WiFi, femtocells supporting mobile data growth.
A third of mobile data traffic isn’t really mobile. It’s offloaded onto WiFi networks and femtocells, most commonly when consumers use their mobile devices at home.
That’s just one of many fascinating findings in Cisco’s latest report on global mobile data traffic. No surprise: it’s growing at a rapid rate, increasing 70% worldwide in 2012. If it weren’t for offloading onto fixed networks, last year’s increase would have been 96%, assuming mobile carriers could have handled the load. Cisco is predicting that offloaded mobile traffic will grow from 33% to 46% of the total by 2017.
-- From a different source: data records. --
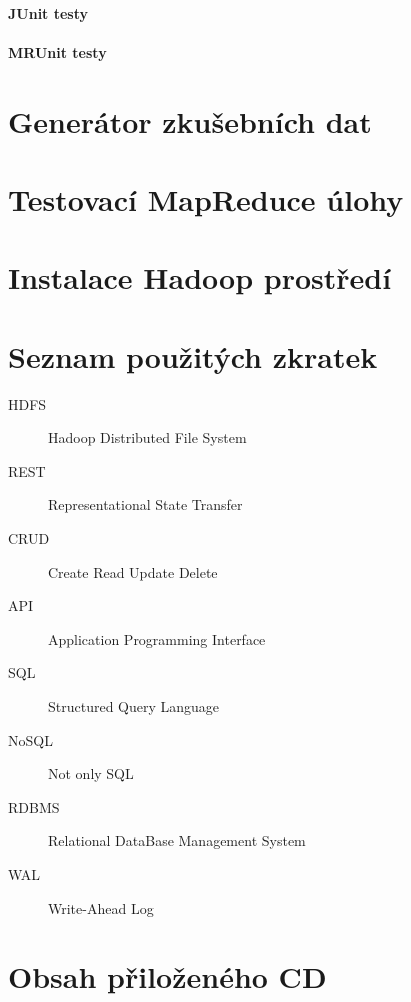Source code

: \documentclass[thesis=M,czech]{FITthesis}[2012/06/26]
\begin{document}
\subsubsection{JUnit testy}
\subsubsection{MRUnit testy}



\begin{conclusion}
\end{conclusion}




\appendix

\chapter{Generátor zkušebních dat}
\chapter{Testovací MapReduce úlohy}
\chapter{Instalace Hadoop prostředí}

\chapter{Seznam použitých zkratek}
\begin{description}
	\item[HDFS] Hadoop Distributed File System
	\item[REST] Representational State Transfer
	\item[CRUD] Create Read Update Delete
	\item[API] Application Programming Interface
	\item[SQL] Structured Query Language
	\item[NoSQL] Not only SQL
	\item[RDBMS] Relational DataBase Management System
	\item[WAL] Write-Ahead Log
	

\end{description}




\chapter{Obsah přiloženého CD}


\begin{figure}
\end{figure}
\end{document}
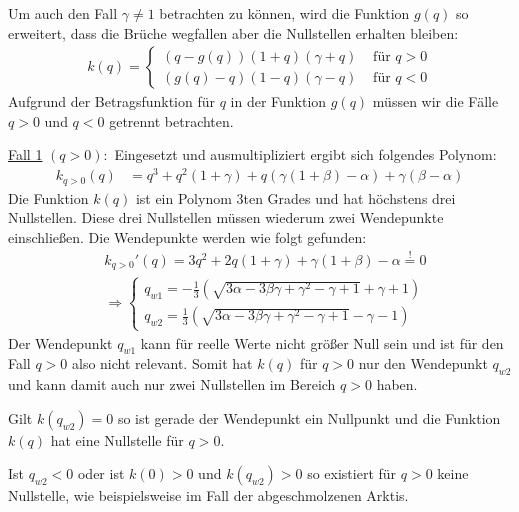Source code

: \documentclass[a4paper,twoside]{article}
\begin{document}
	
	Um auch den Fall \(\gamma \neq 1\) betrachten zu können, wird die Funktion \(g(q)\) so erweitert, dass die Brüche wegfallen aber die Nullstellen erhalten bleiben:
	\begin{align*}
		k(q) = \left\{ \begin{array}{ll}
			\left( q - g\left(q\right) \right)(1 + q)(\gamma + q) &\textrm{ für } q > 0  \\
			\left( g\left(q\right) - q \right)(1 - q)(\gamma - q) &\textrm{ für } q < 0
		\end{array} \right.
	\end{align*}
	Aufgrund der Betragsfunktion für \(q\) in der Funktion \(g(q)\) müssen wir die Fälle \(q > 0\) und \(q < 0\) getrennt betrachten. 
	
	\noindent\underline{Fall 1} \((q > 0):\)
	\noindent Eingesetzt und ausmultipliziert ergibt sich folgendes Polynom:
	\begin{align*}
		k_{q>0}(q) &= q^3 + q^2(1 + \gamma) + q\left(\gamma \left(1 + \beta\right) - \alpha \right) + \gamma \left( \beta - \alpha \right)
	\end{align*}
	Die Funktion \(k(q)\) ist ein Polynom 3ten Grades und hat höchstens drei Nullstellen. Diese drei Nullstellen müssen wiederum zwei Wendepunkte einschließen. Die Wendepunkte werden wie folgt gefunden:
	\begin{align*}
		&k_{q>0}'(q) = 3q^2 + 2q(1+\gamma) + \gamma(1+\beta) - \alpha \stackrel{!}{=} 0 \\
		&\Rightarrow \left\{ \begin{array}{l}
			q_{w1} = -\frac{1}{3}\left( \sqrt{3\alpha - 3\beta\gamma + \gamma^2 - \gamma + 1} +\gamma + 1 \right) \\
			q_{w2} = \frac{1}{3}\left( \sqrt{3\alpha - 3\beta\gamma + \gamma^2 - \gamma + 1} -\gamma - 1 \right)
		\end{array} \right.
	\end{align*}
	Der Wendepunkt \(q_{w1}\) kann für reelle Werte nicht größer Null sein und ist für den Fall \(q > 0\) also nicht relevant. Somit hat \(k(q)\) für \(q > 0\) nur den Wendepunkt \(q_{w2}\) und kann damit auch nur zwei Nullstellen im Bereich \(q > 0\) haben.
	
	Gilt \(k(q_{w2}) = 0\) so ist gerade der Wendepunkt ein Nullpunkt und die Funktion \(k(q)\) hat eine Nullstelle für \(q > 0\).
	
	Ist \(q_{w2} < 0\) oder ist \(k(0) > 0\) und \(k(q_{w2}) > 0\) so existiert für \(q > 0\) keine Nullstelle, wie beispielsweise im Fall der abgeschmolzenen Arktis.
	
\end{document}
The total is expected to be thirteen times higher by then, the result of a forecasted 66% annual growth rate over the next five years.
Average global connection speeds are climbing. Last year’s average of 526 Kbps was more than double the 248 Kbps rate in 2011. And it’s expected to increase by a factor of seven, hitting the 1 Mbps mark by 2014 and climbing to 3.9 Mbps in 2017. Tablets have the fastest connection speeds, averaging 3.7 Mbps last year, with the expectation of growing to 11.7 Mbps over the same period.
Mobile traffic in 2012 (885 petabytes) was twelve times the total amount of data shipped on the entire Internet in 2000, wired and unwired (75 petabytes). More than half of last year’s mobile traffic – 51% – was video, a share Cisco expects to grow to 67% by 2017.
4G networks are having a huge impact. Although fewer than 1% of mobile data connections were via 4G networks last year, those accounted for 14% of total traffic. It’s predicted to grow to 45% in five years.